Le plus gros problème : le logement

Les candidats « ne condamnent pas vraiment le niveau de pauvreté exceptionnel dans lequel est plongé le pays », déclare Matthew Desmond, professeur de sociologie à Harvard, dans un article paru dans le New York Times. « Dans nos débats présidentiels, nous n’avons aucune conversation sérieuse à propos de la situation. Nous sommes la démocratie la plus riche du monde, mais avec le plus grand nombre de pauvres. Ce devrait être au cœur des programmes. »

Pour Desmond, l’augmentation progressive du salaire horaire minimum de 7,25 à 12 USD promise par Hillary Clinton ne suffira pas à enrayer cette tendance lourde.

Dans ses travaux, Desmond se concentre sur un problème spécifique aux États-Unis qui gangrène les quartiers pauvres : les expulsions de domicile. Il en a tiré un livre, Evicted, dans lequel il décrit la spirale des crédits à fort taux d’intérêt très dangereux comme seule option pour emprunter, le manque de logements abordables et la part toujours plus importante consacrée au budget logement par les familles pauvres.

La menace pèse sur les millions de familles américaines ayant du mal à joindre les deux bouts. Le cas du comté d’Atlantic City est à cet égard exceptionnel : c’est, en 2015, l’endroit des États-Unis avec le plus de maisons saisies par les banques.

Desmond explique qu’au siècle dernier les expulsions étaient extrêmement rares et entraînaient d’impressionnantes manifestations de soutien du voisinage.

Aujourd’hui dans les villes américaines, des escadrons de policiers sont entièrement dévoués à l’éviction de familles suite à la saisie de leur domicile par les banques.

Une économie aussi florissante qu’impitoyable s’y est greffée, comme les compagnies de déménagement spécialisées dans les expulsions, ou des cabinets d’avocats chargés de débusquer une éventuelle banqueroute personnelle dans le passé des locataires pour augmenter l’intérêt d’un crédit.

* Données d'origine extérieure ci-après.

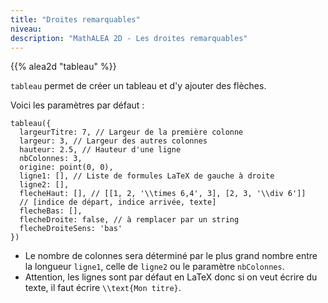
 ```yaml
---
title: "Droites remarquables"
niveau:
description: "MathALEA 2D - Les droites remarquables"
---
```




<div class="ui hidden divider"></div>
<div class="ui hidden divider"></div>

{{% alea2d "tableau"  %}}

`tableau` permet de créer un tableau et d'y ajouter des flèches. 

Voici les paramètres par défaut : 

```
tableau({
  largeurTitre: 7, // Largeur de la première colonne
  largeur: 3, // Largeur des autres colonnes
  hauteur: 2.5, // Hauteur d'une ligne
  nbColonnes: 3,
  origine: point(0, 0),
  ligne1: [], // Liste de formules LaTeX de gauche à droite
  ligne2: [],
  flecheHaut: [], // [[1, 2, '\\times 6,4', 3], [2, 3, '\\div 6']]
  // [indice de départ, indice arrivée, texte]
  flecheBas: [],
  flecheDroite: false, // à remplacer par un string
  flecheDroiteSens: 'bas'
})
```

- Le nombre de colonnes sera déterminé par le plus grand nombre entre la longueur `ligne1`, celle de `ligne2` ou le paramètre `nbColonnes`.
- Attention, les lignes sont par défaut en LaTeX donc si on veut écrire du texte, il faut écrire `\\text{Mon titre}`.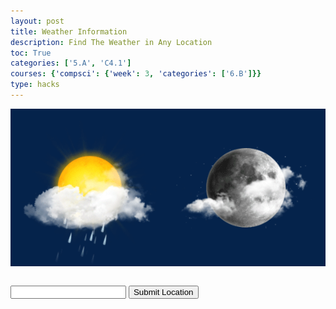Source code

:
 ```yaml
---
layout: post
title: Weather Information
description: Find The Weather in Any Location
toc: True
categories: ['5.A', 'C4.1']
courses: {'compsci': {'week': 3, 'categories': ['6.B']}}
type: hacks
---
```


![](_notebooks/XHqB.gif)

<div id="output"></div>
<script>
const output = document.getElementById("output");
</script>


```python

```

<script>
    function Weather() {
        const apiKey = '41c77cef54444957bbb80248230609';

        // Define the API endpoint URL
        const apiUrl = 'https://api.weatherapi.com/v1/current.json';

        // Get the user's input location
        const location = document.getElementById('input2').value;

        // Set up the request parameters, including the API key and location
        const params = {
            key: apiKey,
            q: location, // Use the user's input as the location
            // Add other parameters as needed based on the API documentation
        };

        // Build the URL with query parameters
        const url = new URL(apiUrl);
        url.search = new URLSearchParams(params).toString();

        // Make an HTTP GET request to the API
        fetch(url)
            .then(response => {
                if (response.ok) {
                    return response.json(); // Parse the JSON response
                } else {
                    throw new Error('Request failed.');
                }
            })
            .then(data => {
                // Handle the API response data here
                console.log(data);
                output.innerHTML="The current weather at this location in Farenheit is "+data.current.temp_f+ "degrees and in celcius it is "+data.current.temp_c+" degrees.";
            })
            .catch(error => {
                console.error('Error:', error);
            });
    }
</script>

<body>
    <input type="text" id="input2">
    <button onclick="Weather()">Submit Location</button>
</body>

« De moins en moins de familles peuvent se payer un toit aux États-Unis, » appuie Desmond. « Pendant des décennies nous nous sommes concentrés sur les emplois, l’assistance publique, l’éducation des parents, le taux d’emprisonnement. Ce sont de gros problèmes. Mais il manque quelque chose de fondamental. Le logement est un créateur essentiel de pauvreté dans le pays. »

 

Un pays à deux vitesses

Autre gros problème : le pays fait face à une dislocation économique de régions entières et devient économiquement divisé, avec, en gros, les côtes et les grandes villes attrayantes qui produisent et récoltent les fruits de la croissance ; et les campagnes, le Midwest, les Appalaches, qui n’ont pas récupéré depuis la récession et s’écroulent économiquement, structurellement et moralement.

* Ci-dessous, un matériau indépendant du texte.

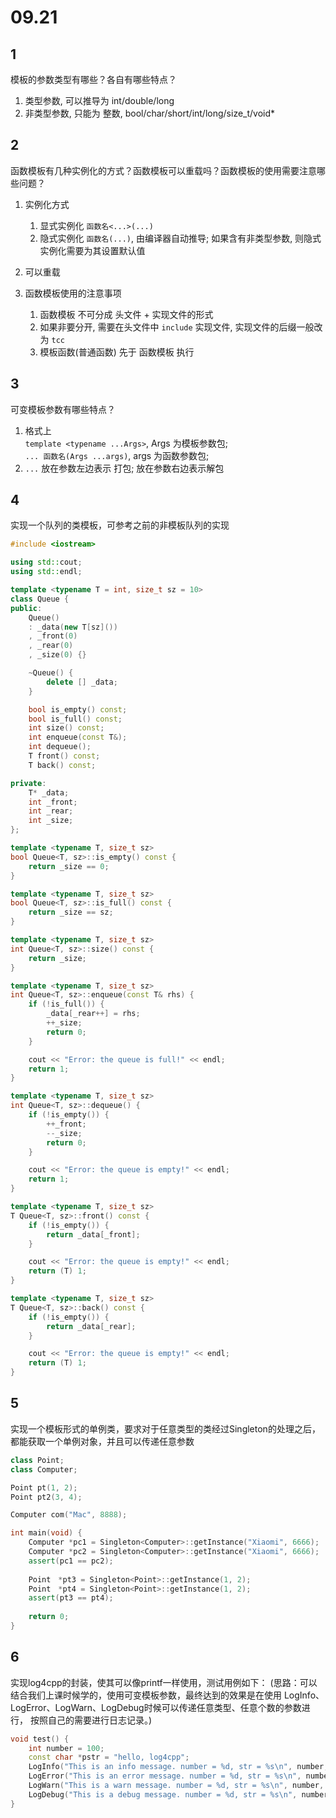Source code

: # 09.21

## 1

模板的参数类型有哪些？各自有哪些特点？

1. 类型参数, 可以推导为 int/double/long
2. 非类型参数, 只能为 整数, bool/char/short/int/long/size_t/void*

## 2

函数模板有几种实例化的方式？函数模板可以重载吗？函数模板的使用需要注意哪些问题？

1. 实例化方式
    1. 显式实例化 `函数名<...>(...)`
    2. 隐式实例化 `函数名(...)`, 由编译器自动推导; 如果含有非类型参数, 则隐式实例化需要为其设置默认值

2. 可以重载

3. 函数模板使用的注意事项
    1. 函数模板 不可分成 头文件 + 实现文件的形式
    2. 如果非要分开, 需要在头文件中 `include` 实现文件, 实现文件的后缀一般改为 `tcc`
    3. 模板函数(普通函数) 先于 函数模板 执行

## 3

可变模板参数有哪些特点？

1. 格式上  
    `template <typename ...Args>`, Args 为模板参数包;  
    `... 函数名(Args ...args)`, args 为函数参数包;
2. `...` 放在参数左边表示 打包; 放在参数右边表示解包

## 4

实现一个队列的类模板，可参考之前的非模板队列的实现

```c++
#include <iostream>

using std::cout;
using std::endl;

template <typename T = int, size_t sz = 10>
class Queue {
public: 
    Queue() 
    : _data(new T[sz]()) 
    , _front(0) 
    , _rear(0) 
    , _size(0) {}

    ~Queue() {
        delete [] _data;
    }

    bool is_empty() const;
    bool is_full() const;
    int size() const;
    int enqueue(const T&);
    int dequeue();
    T front() const;
    T back() const;

private:
    T* _data;
    int _front;
    int _rear;
    int _size;
};

template <typename T, size_t sz>
bool Queue<T, sz>::is_empty() const {
    return _size == 0;
}

template <typename T, size_t sz>
bool Queue<T, sz>::is_full() const {
    return _size == sz;
}

template <typename T, size_t sz>
int Queue<T, sz>::size() const {
    return _size;
}

template <typename T, size_t sz>
int Queue<T, sz>::enqueue(const T& rhs) {
    if (!is_full()) {
        _data[_rear++] = rhs;
        ++_size;
        return 0;
    }

    cout << "Error: the queue is full!" << endl;
    return 1;
}

template <typename T, size_t sz>
int Queue<T, sz>::dequeue() {
    if (!is_empty()) {
        ++_front;
        --_size;
        return 0;
    }

    cout << "Error: the queue is empty!" << endl;
    return 1;
}

template <typename T, size_t sz>
T Queue<T, sz>::front() const {
    if (!is_empty()) {
        return _data[_front];
    }

    cout << "Error: the queue is empty!" << endl;
    return (T) 1;
}

template <typename T, size_t sz>
T Queue<T, sz>::back() const {
    if (!is_empty()) {
        return _data[_rear];
    }

    cout << "Error: the queue is empty!" << endl;
    return (T) 1;
}
```

## 5

实现一个模板形式的单例类，要求对于任意类型的类经过Singleton的处理之后，都能获取一个单例对象，并且可以传递任意参数

```c++
class Point;
class Computer;

Point pt(1, 2);
Point pt2(3, 4);

Computer com("Mac", 8888);

int main(void) {
    Computer *pc1 = Singleton<Computer>::getInstance("Xiaomi", 6666);
    Computer *pc2 = Singleton<Computer>::getInstance("Xiaomi", 6666);
    assert(pc1 == pc2);
    
    Point　*pt3 = Singleton<Point>::getInstance(1, 2);
    Point　*pt4 = Singleton<Point>::getInstance(1, 2);
    assert(pt3 == pt4);
    
    return 0;
} 
```

## 6

实现log4cpp的封装，使其可以像printf一样使用，测试用例如下： (思路：可以结合我们上课时候学的，使用可变模板参数，最终达到的效果是在使用 LogInfo、LogError、LogWarn、LogDebug时候可以传递任意类型、任意个数的参数进行， 按照自己的需要进行日志记录。)

```c++
void test() {
    int number = 100;
    const char *pstr = "hello, log4cpp";
    LogInfo("This is an info message. number = %d, str = %s\n", number, pstr);
    LogError("This is an error message. number = %d, str = %s\n", number, pstr);
    LogWarn("This is a warn message. number = %d, str = %s\n", number, pstr);
    LogDebug("This is a debug message. number = %d, str = %s\n", number, pstr);
}
```
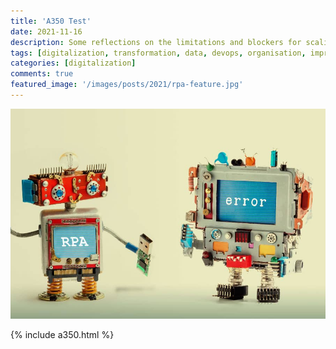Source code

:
```yaml
---
title: 'A350 Test'
date: 2021-11-16
description: Some reflections on the limitations and blockers for scaling RPA
tags: [digitalization, transformation, data, devops, organisation, improvement, speed, automation, rpa, uipath, api]
categories: [digitalization]
comments: true
featured_image: '/images/posts/2021/rpa-feature.jpg'
---
```


![](/images/posts/2021/rpa.jpg)

{% include a350.html %}

<script>
	window.onload = function() {
		with(new XMLHttpRequest()) {
			onreadystatechange = cb;
			open('GET', 'https://raw.githubusercontent.com/clintjb/A350-Tracking/main/flight_data_a350.csv', true);
			responseType = 'text';
			send();
		}
	}

function cb() {
	if (this.readyState === 4) document.getElementById('A350')
		.innerHTML = tbl(this.responseText);
}

function tbl(csv) { // do whatever is necessary to create your table here ...
	return csv.split('\\n')
		.map(function(tr, i) {
			return '<tr><td>' +
				tr.replace(/\t/g, '</td><td>') +
				'</td></tr>';
		})
		.join('\n');
}
</script>

<table style='font-family:monospace; font-size:50%' id="A350"></table>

La consommation d’héroïne et d’antidépresseurs est devenue, dans plusieurs États, un important enjeu de santé publique. C’est d’ailleurs souvent là que Trump fait ses meilleurs scores.

Il est compliqué de parler du programme de Donald Trump pour aider les pauvres, parce que l’homme d’affaires fonctionne par slogans ; à la mi-septembre, dans un meeting à l’hôtel Waldorf-Astoria de New York, il a promis de créer 25 millions d’emplois, sans expliquer sa recette.

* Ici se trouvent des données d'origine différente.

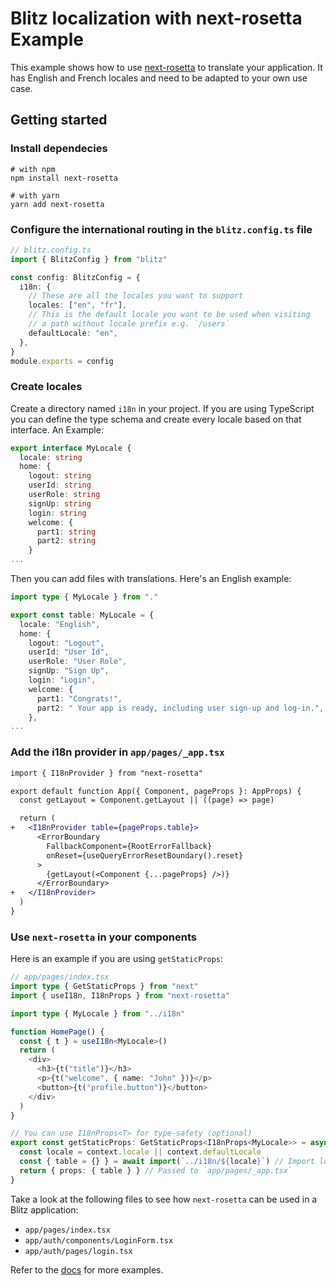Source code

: # Blitz localization with next-rosetta Example

This example shows how to use [next-rosetta](https://www.npmjs.com/package/next-rosetta) to translate your application. It has English and French locales and need to be adapted to your own use case.

## Getting started

### Install dependecies

```
# with npm
npm install next-rosetta

# with yarn
yarn add next-rosetta
```

### Configure the international routing in the `blitz.config.ts` file

```ts
// blitz.config.ts
import { BlitzConfig } from "blitz"

const config: BlitzConfig = {
  i18n: {
    // These are all the locales you want to support
    locales: ["en", "fr"],
    // This is the default locale you want to be used when visiting
    // a path without locale prefix e.g. `/users`
    defaultLocale: "en",
  },
}
module.exports = config
```

### Create locales

Create a directory named `i18n` in your project. If you are using TypeScript you can define the type schema and create every locale based on that interface. An Example:

```ts
export interface MyLocale {
  locale: string
  home: {
    logout: string
    userId: string
    userRole: string
    signUp: string
    login: string
    welcome: {
      part1: string
      part2: string
    }
...
```

Then you can add files with translations. Here's an English example:

```ts
import type { MyLocale } from "."

export const table: MyLocale = {
  locale: "English",
  home: {
    logout: "Logout",
    userId: "User Id",
    userRole: "User Role",
    signUp: "Sign Up",
    login: "Login",
    welcome: {
      part1: "Congrats!",
      part2: " Your app is ready, including user sign-up and log-in.",
    },
...
```

### Add the i18n provider in `app/pages/_app.tsx`

```diff
import { I18nProvider } from "next-rosetta"

export default function App({ Component, pageProps }: AppProps) {
  const getLayout = Component.getLayout || ((page) => page)

  return (
+   <I18nProvider table={pageProps.table}>
      <ErrorBoundary
        FallbackComponent={RootErrorFallback}
        onReset={useQueryErrorResetBoundary().reset}
      >
        {getLayout(<Component {...pageProps} />)}
      </ErrorBoundary>
+   </I18nProvider>
  )
}
```

### Use `next-rosetta` in your components

Here is an example if you are using `getStaticProps`:

```ts
// app/pages/index.tsx
import type { GetStaticProps } from "next"
import { useI18n, I18nProps } from "next-rosetta"

import type { MyLocale } from "../i18n"

function HomePage() {
  const { t } = useI18n<MyLocale>()
  return (
    <div>
      <h3>{t("title")}</h3>
      <p>{t("welcome", { name: "John" })}</p>
      <button>{t("profile.button")}</button>
    </div>
  )
}

// You can use I18nProps<T> for type-safety (optional)
export const getStaticProps: GetStaticProps<I18nProps<MyLocale>> = async (context) => {
  const locale = context.locale || context.defaultLocale
  const { table = {} } = await import(`../i18n/${locale}`) // Import locale
  return { props: { table } } // Passed to `app/pages/_app.tsx`
}
```

Take a look at the following files to see how `next-rosetta` can be used in a Blitz application:

- `app/pages/index.tsx`
- `app/auth/components/LoginForm.tsx`
- `app/auth/pages/login.tsx`

Refer to the [docs](https://github.com/useflyyer/next-rosetta) for more examples.
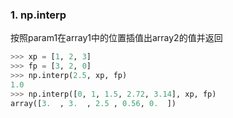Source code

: ### 1. np.interp

按照param1在array1中的位置插值出array2的值并返回

```python
>>> xp = [1, 2, 3]
>>> fp = [3, 2, 0]
>>> np.interp(2.5, xp, fp)
1.0
>>> np.interp([0, 1, 1.5, 2.72, 3.14], xp, fp)
array([3.  , 3.  , 2.5 , 0.56, 0.  ])
```



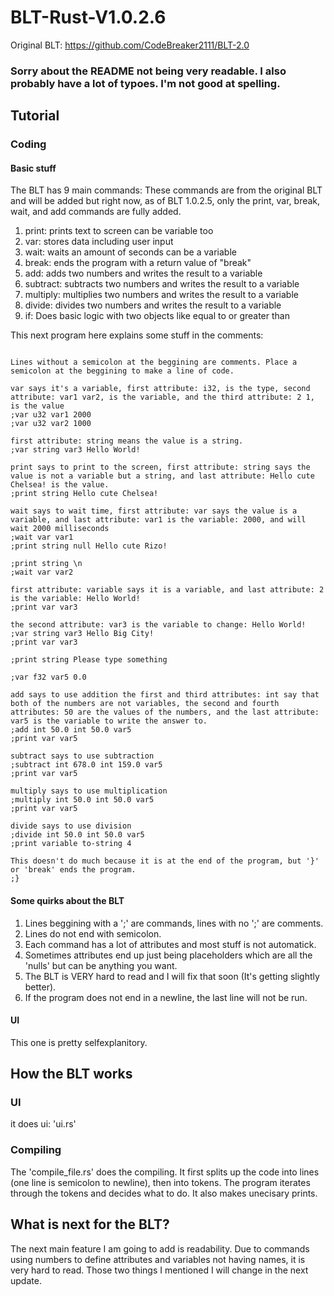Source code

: # BLT-Rust-V1.0.2.6

Original BLT: https://github.com/CodeBreaker2111/BLT-2.0

### Sorry about the README not being very readable. I also probably have a lot of typoes. I'm not good at spelling.

## Tutorial

### Coding

#### Basic stuff

The BLT has 9 main commands:    These commands are from the original BLT and will be added but right now, as of BLT 1.0.2.5, only the print, var, break, wait, and add commands are fully added.

1. print: prints text to screen can be variable too
2. var: stores data including user input
3. wait: waits an amount of seconds can be a variable
4. break: ends the program with a return value of "break"
5. add: adds two numbers and writes the result to a variable
6. subtract: subtracts two numbers and writes the result to a variable
7. multiply: multiplies two numbers and writes the result to a variable
8. divide: divides two numbers and writes the result to a variable
9. if: Does basic logic with two objects like equal to or greater than

This next program here explains some stuff in the comments:

```Lines without a semicolon at the beggining are comments. Place a semicolon at the beggining to make a line of code.

Lines without a semicolon at the beggining are comments. Place a semicolon at the beggining to make a line of code.

var says it's a variable, first attribute: i32, is the type, second attribute: var1 var2, is the variable, and the third attribute: 2 1, is the value
;var u32 var1 2000
;var u32 var2 1000

first attribute: string means the value is a string.
;var string var3 Hello World!

print says to print to the screen, first attribute: string says the value is not a variable but a string, and last attribute: Hello cute Chelsea! is the value.
;print string Hello cute Chelsea!

wait says to wait time, first attribute: var says the value is a variable, and last attribute: var1 is the variable: 2000, and will wait 2000 milliseconds
;wait var var1
;print string null Hello cute Rizo!

;print string \n
;wait var var2

first attribute: variable says it is a variable, and last attribute: 2 is the variable: Hello World!
;print var var3

the second attribute: var3 is the variable to change: Hello World!
;var string var3 Hello Big City!
;print var var3

;print string Please type something

;var f32 var5 0.0

add says to use addition the first and third attributes: int say that both of the numbers are not variables, the second and fourth attributes: 50 are the values of the numbers, and the last attribute: var5 is the variable to write the answer to.
;add int 50.0 int 50.0 var5
;print var var5

subtract says to use subtraction
;subtract int 678.0 int 159.0 var5
;print var var5

multiply says to use multiplication
;multiply int 50.0 int 50.0 var5
;print var var5

divide says to use division
;divide int 50.0 int 50.0 var5
;print variable to-string 4

This doesn't do much because it is at the end of the program, but '}' or 'break' ends the program.
;}
```

#### Some quirks about the BLT

1. Lines beggining with a ';' are commands, lines with no ';' are comments.
2. Lines do not end with semicolon.
3. Each command has a lot of attributes and most stuff is not automatick.
4. Sometimes attributes end up just being placeholders which are all the 'nulls' but can be anything you want.
5. The BLT is VERY hard to read and I will fix that soon (It's getting slightly better).
6. If the program does not end in a newline, the last line will not be run.

#### UI

This one is pretty selfexplanitory.

## How the BLT works

### UI

it does ui: 'ui.rs'

### Compiling

The 'compile_file.rs' does the compiling. It first splits up the code into lines (one line is semicolon to newline), then into tokens. The program iterates through the tokens and decides what to do. It also makes unecisary prints.

## What is next for the BLT?

The next main feature I am going to add is readability. Due to commands using numbers to define attributes and variables not having names, it is very hard to read. Those two things I mentioned I will change in the next update.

Il a aussi parlé d’augmenter le salaire minimum à 10 dollars en juillet, mais il s’est contredit plusieurs fois depuis. Dans son dernier discours à Detroit basé sur l’économie, il n’en a même pas fait mention. Il est cependant clair que si les discours de Trump sont calibrés pour la classe moyenne, son programme de réduction d’impôts, tel qu’il l’a dévoilé, bénéficiera aux Américains les plus riches.

Hillary Clinton, en revanche, a un programme économique circonstancié et fiscalement très complexe. Elle se focalise sur la classe moyenne en espérant que leur soutien rebondira sur les plus pauvres. Elle souhaite élargir les aides sociales pour les assurances-santé, la garde d’enfants, l’éducation.

Si Heather Boushey, directrice du Washington Center for Equitable Growth, une ONG basée à Washington a affirmé au New York Times qu’ « Hillary Clinton a le programme le plus audacieux et progressiste de tous les partis aujourd’hui », beaucoup à gauche pensent que Clinton devrait affronter le problème de la pauvreté dans le pays d’une manière plus claire et directe.

De son côté, Leslie affirme qu’il ne votera pas, parce qu’il ne « croit plus au bipartisme ».

This article has been translated from French.